Let's test on the training data first

In [None]:
labelled_events_df = []
for event in tqdm(model.trainset):
    try:
        with torch.no_grad():
            edge_scores = model.cuda()(event.x.cuda()).cpu().squeeze()
        labelled_events_df.append(label_hits(event, events_df, event.edge_index[:, edge_scores > 0.6]))
    except:
        pass
labelled_events_df = pd.concat(labelled_events_df)
print(f"Vscore: {weighted_v_score(labels_true=labelled_events_df['clusterID'], labels_pred=labelled_events_df['labelID'], labels_weight=labelled_events_df['E'])[2]}")

### Test Dataset

Now, to build the test set

In [None]:
checkpoint_file = "/global/cfs/cdirs/m3443/data/PowerWeek/checkpoints/classifier.ckpt"

In [None]:
model = MemberClassification.load_from_checkpoint(checkpoint_file)

In [None]:
model.hparams["data_split"] = [10000, 0, 0]
model.hparams["input_dir"] = "/global/cfs/cdirs/m3443/data/PowerWeek/test/test"

In [None]:
model.setup(stage="fit")

In [None]:
input_dir = "/global/cfs/cdirs/m3443/data/PowerWeek/test/test"
num_events = sum(model.hparams["data_split"])
csv_files = sorted([os.path.join(input_dir, f) for f in os.listdir(input_dir) if f.endswith('.csv')])[:num_events//1000 + 1]
events_df = pd.concat([pd.read_csv(f) for f in tqdm(sorted(csv_files))])
if num_events is not None:
    events_df = events_df[events_df["event"].isin(sorted(events_df["event"].unique())[:num_events])]

In [None]:
labelled_events_df = []
for event in tqdm(model.trainset):
    try:
        with torch.no_grad():
            edge_scores = model.cuda()(event.x.cuda()).cpu().squeeze()
        labelled_events_df.append(label_hits(event, events_df, event.edge_index[:, edge_scores > 0.65]))
    except:
        print(f"Error with event {event}")
labelled_events_df = pd.concat(labelled_events_df)
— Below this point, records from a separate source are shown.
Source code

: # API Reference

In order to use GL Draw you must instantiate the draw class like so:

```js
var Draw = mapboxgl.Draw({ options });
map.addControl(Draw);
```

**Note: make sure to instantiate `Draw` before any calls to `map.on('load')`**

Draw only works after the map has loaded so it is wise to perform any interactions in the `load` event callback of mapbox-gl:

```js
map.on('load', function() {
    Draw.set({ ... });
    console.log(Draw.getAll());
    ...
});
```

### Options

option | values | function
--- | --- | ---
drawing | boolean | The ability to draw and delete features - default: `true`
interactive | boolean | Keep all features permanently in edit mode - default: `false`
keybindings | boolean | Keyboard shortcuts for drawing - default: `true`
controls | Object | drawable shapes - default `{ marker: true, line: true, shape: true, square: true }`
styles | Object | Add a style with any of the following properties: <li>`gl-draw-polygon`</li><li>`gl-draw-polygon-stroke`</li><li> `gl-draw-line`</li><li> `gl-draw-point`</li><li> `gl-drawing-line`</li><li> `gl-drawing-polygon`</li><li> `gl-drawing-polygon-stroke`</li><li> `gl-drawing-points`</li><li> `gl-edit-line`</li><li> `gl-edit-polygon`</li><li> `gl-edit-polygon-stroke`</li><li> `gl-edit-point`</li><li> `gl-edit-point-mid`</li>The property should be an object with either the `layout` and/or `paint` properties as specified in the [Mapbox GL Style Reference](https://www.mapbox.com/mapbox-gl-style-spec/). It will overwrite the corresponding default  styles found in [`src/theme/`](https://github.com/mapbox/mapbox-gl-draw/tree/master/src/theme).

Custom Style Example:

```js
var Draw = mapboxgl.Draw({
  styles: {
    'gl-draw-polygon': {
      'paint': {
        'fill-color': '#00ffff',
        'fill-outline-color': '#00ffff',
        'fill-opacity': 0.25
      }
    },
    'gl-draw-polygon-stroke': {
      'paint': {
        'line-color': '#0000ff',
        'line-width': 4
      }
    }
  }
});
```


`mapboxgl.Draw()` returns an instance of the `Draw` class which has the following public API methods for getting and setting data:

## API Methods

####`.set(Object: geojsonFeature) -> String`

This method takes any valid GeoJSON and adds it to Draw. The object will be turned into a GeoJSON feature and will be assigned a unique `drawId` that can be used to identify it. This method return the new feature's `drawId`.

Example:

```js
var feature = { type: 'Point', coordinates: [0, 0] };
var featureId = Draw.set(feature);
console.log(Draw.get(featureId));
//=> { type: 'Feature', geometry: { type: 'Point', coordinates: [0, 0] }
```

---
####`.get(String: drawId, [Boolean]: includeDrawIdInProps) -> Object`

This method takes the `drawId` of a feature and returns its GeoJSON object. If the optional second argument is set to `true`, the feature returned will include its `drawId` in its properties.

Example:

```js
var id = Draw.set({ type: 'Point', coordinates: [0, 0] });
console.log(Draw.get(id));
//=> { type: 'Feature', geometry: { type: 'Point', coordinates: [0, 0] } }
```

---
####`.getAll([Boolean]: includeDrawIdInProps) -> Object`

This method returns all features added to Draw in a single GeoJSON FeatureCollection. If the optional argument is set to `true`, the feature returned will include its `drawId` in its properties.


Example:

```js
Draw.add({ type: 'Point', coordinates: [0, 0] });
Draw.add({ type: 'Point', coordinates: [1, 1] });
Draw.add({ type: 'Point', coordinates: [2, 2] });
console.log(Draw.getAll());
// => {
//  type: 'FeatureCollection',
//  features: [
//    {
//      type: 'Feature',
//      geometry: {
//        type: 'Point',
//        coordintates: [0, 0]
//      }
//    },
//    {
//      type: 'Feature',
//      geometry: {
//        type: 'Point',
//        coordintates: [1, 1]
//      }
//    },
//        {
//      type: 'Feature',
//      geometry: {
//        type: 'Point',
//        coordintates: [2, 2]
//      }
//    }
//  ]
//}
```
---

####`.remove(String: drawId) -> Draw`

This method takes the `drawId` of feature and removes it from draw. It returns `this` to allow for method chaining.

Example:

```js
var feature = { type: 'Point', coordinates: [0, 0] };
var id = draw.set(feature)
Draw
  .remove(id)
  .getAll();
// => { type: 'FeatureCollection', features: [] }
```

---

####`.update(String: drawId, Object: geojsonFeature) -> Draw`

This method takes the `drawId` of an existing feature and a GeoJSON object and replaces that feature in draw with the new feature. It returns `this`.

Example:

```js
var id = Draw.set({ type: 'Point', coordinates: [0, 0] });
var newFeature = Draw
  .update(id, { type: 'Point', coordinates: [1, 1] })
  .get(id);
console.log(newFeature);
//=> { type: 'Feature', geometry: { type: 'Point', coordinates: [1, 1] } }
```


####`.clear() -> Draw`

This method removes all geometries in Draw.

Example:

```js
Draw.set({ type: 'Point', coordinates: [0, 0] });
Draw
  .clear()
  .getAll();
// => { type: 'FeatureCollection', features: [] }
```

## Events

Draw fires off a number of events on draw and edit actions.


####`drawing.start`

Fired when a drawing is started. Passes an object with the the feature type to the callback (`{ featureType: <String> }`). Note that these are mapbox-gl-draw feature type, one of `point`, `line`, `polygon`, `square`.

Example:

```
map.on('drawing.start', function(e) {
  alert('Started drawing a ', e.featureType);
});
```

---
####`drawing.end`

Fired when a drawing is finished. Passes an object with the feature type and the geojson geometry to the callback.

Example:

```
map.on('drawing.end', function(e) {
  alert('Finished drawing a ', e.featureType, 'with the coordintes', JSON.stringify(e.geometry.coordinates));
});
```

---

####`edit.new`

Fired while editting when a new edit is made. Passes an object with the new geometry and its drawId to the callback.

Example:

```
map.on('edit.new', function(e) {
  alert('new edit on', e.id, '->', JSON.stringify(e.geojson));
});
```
There are some missing rows for some reason! Let's just add them back in with random labels...

In [None]:
missing_rows = events_df[~events_df.uniqueID.isin(labelled_events_df.uniqueID)]

In [None]:
missing_rows['labelID'] = np.random.randint(0, 1000000, (len(missing_rows)))

In [None]:
labelled_events_df = pd.concat([labelled_events_df, missing_rows])

Save the data

In [None]:
labelled_events_df["clusterID"] = labelled_events_df["labelID"]

In [None]:
labelled_events_df[["uniqueID", "clusterID"]].to_parquet("membership_classification.parquet")